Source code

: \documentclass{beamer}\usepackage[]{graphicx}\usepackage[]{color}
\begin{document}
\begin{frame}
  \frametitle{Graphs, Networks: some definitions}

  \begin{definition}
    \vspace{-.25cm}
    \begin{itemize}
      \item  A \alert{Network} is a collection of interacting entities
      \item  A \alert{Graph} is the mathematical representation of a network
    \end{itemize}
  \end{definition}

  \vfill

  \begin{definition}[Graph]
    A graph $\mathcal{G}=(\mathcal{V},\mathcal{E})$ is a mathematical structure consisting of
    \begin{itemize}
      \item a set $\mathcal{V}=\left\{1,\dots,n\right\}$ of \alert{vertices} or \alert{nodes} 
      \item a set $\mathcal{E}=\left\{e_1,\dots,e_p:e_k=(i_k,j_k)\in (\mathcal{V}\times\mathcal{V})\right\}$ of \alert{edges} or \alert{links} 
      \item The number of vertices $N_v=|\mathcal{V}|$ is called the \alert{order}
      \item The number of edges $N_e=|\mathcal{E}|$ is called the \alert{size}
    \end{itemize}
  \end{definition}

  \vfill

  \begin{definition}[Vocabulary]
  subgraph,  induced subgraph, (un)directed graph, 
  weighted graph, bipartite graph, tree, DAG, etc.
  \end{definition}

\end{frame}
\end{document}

***

Examine the records and pull out every line where the string "edges" occurs.

» Output of the task
      \item a set $\mathcal{E}=\left\{e_1,\dots,e_p:e_k=(i_k,j_k)\in (\mathcal{V}\times\mathcal{V})\right\}$ of \alert{edges} or \alert{links} 
      \item The number of edges $N_e=|\mathcal{E}|$ is called the \alert{size}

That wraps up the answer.